Jamie Gamble, senior security consultant, Accuvant Labs
"There's been a whole lot of gaps out there in how we defend systems, and they've just remained in place," said Jamie Gamble, a senior security consultant at Denver-based Accuvant Labs. "We are ignorant as an industry. We still have ignorance toward a lot of things in security."
In his presentation at the SecTor security conference, "The More Things Change: The Vulnerabilities that Time Forgot," Gamble summed up longstanding weaknesses in Windows and Unix systems that continue to go unaddressed at many firms. Security researchers Dan Farmer and Wietse Venema authored a 1992 paper that challenged conventional thinking, prompting network analysis and some of the first penetration tests. The paper described attack techniques that are still relevant today, he said.
Network segmentation issues such as VLANs that are poorly configured are contributing to a continuous pattern of holes that can be targeted with attack tools and techniques that were built more than a decade ago, Gamble said. Many are not configured to support proper role-based access control, or RBAC.
"We've seen improvements in system architecture, but VLANs are not being implemented from a security perspective; they're being implemented with a functional perspective," Gamble said. "Even though network segmentation works, it's still very difficult to put it in place."

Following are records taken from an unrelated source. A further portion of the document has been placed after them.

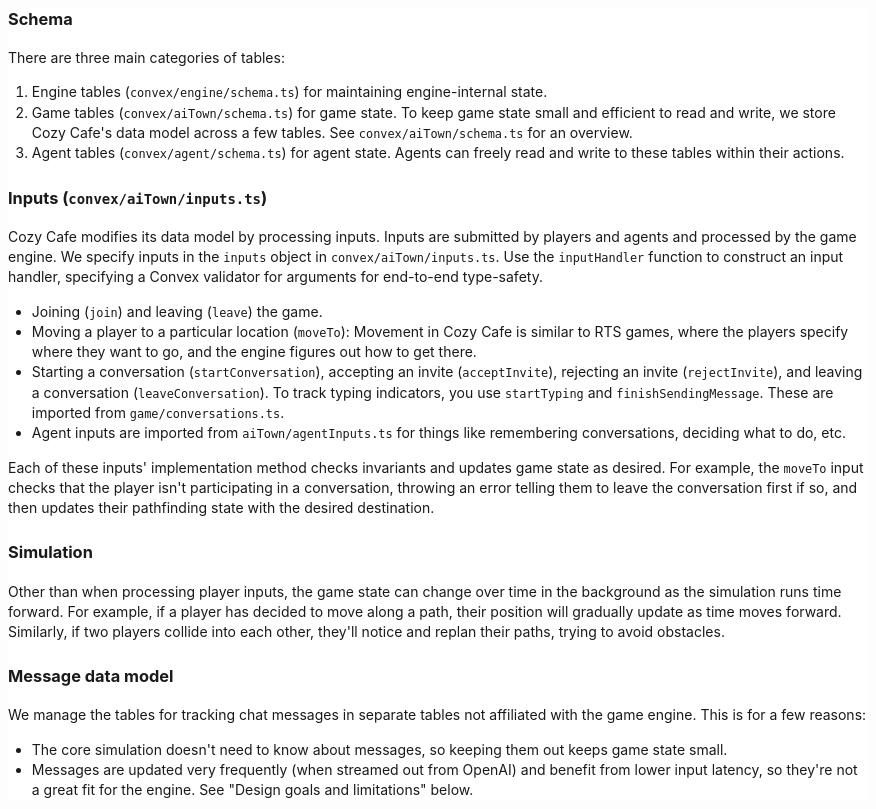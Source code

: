 ### Schema

There are three main categories of tables:

1. Engine tables (`convex/engine/schema.ts`) for maintaining engine-internal state.
2. Game tables (`convex/aiTown/schema.ts`) for game state. To keep game state small and efficient to
   read and write, we store Cozy Cafe's data model across a few tables. See
   `convex/aiTown/schema.ts` for an overview.
3. Agent tables (`convex/agent/schema.ts`) for agent state. Agents can freely read and write to
   these tables within their actions.

### Inputs (`convex/aiTown/inputs.ts`)

Cozy Cafe modifies its data model by processing inputs. Inputs are submitted by players and agents
and processed by the game engine. We specify inputs in the `inputs` object in
`convex/aiTown/inputs.ts`. Use the `inputHandler` function to construct an input handler, specifying
a Convex validator for arguments for end-to-end type-safety.

- Joining (`join`) and leaving (`leave`) the game.
- Moving a player to a particular location (`moveTo`): Movement in Cozy Cafe is similar to RTS
  games, where the players specify where they want to go, and the engine figures out how to get
  there.
- Starting a conversation (`startConversation`), accepting an invite (`acceptInvite`), rejecting an
  invite (`rejectInvite`), and leaving a conversation (`leaveConversation`). To track typing
  indicators, you use `startTyping` and `finishSendingMessage`. These are imported from
  `game/conversations.ts`.
- Agent inputs are imported from `aiTown/agentInputs.ts` for things like remembering conversations,
  deciding what to do, etc.

Each of these inputs' implementation method checks invariants and updates game state as desired. For
example, the `moveTo` input checks that the player isn't participating in a conversation, throwing
an error telling them to leave the conversation first if so, and then updates their pathfinding
state with the desired destination.

### Simulation

Other than when processing player inputs, the game state can change over time in the background as
the simulation runs time forward. For example, if a player has decided to move along a path, their
position will gradually update as time moves forward. Similarly, if two players collide into each
other, they'll notice and replan their paths, trying to avoid obstacles.

### Message data model

We manage the tables for tracking chat messages in separate tables not affiliated with the game
engine. This is for a few reasons:

- The core simulation doesn't need to know about messages, so keeping them out keeps game state
  small.
- Messages are updated very frequently (when streamed out from OpenAI) and benefit from lower input
  latency, so they're not a great fit for the engine. See "Design goals and limitations" below.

System to system trust has also opened persistent weaknesses, Gamble said. It started with Rlogin, which allows the user of one system to log into another system without a password. An old technique that still used by pentesters is to target the Rlogin file, exploiting it to allow anyone to log in without password. SSH was added to improve security, but it has actually done very little to correct the trust weaknesses, he said. A lot of organizations fail to put passwords in the SSH keys. "It's encrypted," he added, "but it doesn't matter."
Weak, poorly protected and mishandled passwords can also be a common way in, according to Gamble. Unix-based systems that use NIS for network authentication may have conditions set exposing a list of user directory passwords to an attacker. Using Lightweight Directory Access Protocol is not necessarily better. An attacker can attempt to root the box and if successful can pull out LDAP passwords from regions of memory, according to Gamble. It is easy to do as long as you can compile on the system, he said. Even if shell password files are being used to hide distributed passwords from users, they can be cracked easily, he said.

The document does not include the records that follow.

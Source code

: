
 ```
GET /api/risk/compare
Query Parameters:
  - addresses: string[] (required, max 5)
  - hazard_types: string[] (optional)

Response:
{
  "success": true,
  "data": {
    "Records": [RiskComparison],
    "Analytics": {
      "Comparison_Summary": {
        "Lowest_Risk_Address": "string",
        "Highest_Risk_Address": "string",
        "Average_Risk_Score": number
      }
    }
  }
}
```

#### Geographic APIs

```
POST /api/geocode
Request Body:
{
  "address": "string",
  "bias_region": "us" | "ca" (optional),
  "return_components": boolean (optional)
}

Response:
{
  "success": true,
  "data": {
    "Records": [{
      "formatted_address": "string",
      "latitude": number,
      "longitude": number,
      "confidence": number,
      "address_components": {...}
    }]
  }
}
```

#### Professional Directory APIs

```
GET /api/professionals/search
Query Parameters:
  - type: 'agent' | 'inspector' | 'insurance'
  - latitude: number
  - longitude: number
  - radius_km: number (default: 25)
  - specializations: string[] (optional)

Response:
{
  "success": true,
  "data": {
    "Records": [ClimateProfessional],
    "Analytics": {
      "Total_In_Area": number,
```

Security researchers say man-in-the-middle (MiTM) attacks are also commonly used by cybercriminals. Tools have gotten better at automating the process, but the attack technique has been known and available before the modern Internet was invented, Gamble said. The attack is very successful today because people often accept connections that have bad certificates, he said. There are many programs designed to create a MiTM condition, eliminate encryption and start stealing credentials.

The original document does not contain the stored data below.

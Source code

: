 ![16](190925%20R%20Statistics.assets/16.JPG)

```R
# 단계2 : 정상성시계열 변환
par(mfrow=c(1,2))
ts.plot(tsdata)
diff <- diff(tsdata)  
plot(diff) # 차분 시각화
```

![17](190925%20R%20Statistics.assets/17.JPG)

"Most mitigations in place haven't worked at all," he said. "This stuff has been made so easy that anyone can do it."
Local Unix issues are also a major problem enterprises commonly don't address. "You can do great things with configuring Unix, but if you want to get practical about how it's being set up in big companies, you've got big problems," Gamble said.
Basic techniques designed in 1992 to target Unix configuration issues are still in use today. Insecure cron jobs or tasks, specifying privileges in the sudoers file could also lead to information exposure. Some firms configure read/write access on everything in the home directory. Gamble said as a result, getting elevated privileges on a Unix box is pretty easy if the attacker has access to it.
Local Unix configuration issues are not being tested and detected. Some weaknesses such as Address Resolution Protocol or ARP poisoning, a network attack, are expensive to fix. Organizations can begin by teaching Unix administrators proper security and proactive auditing to not only look for weaknesses, but address them.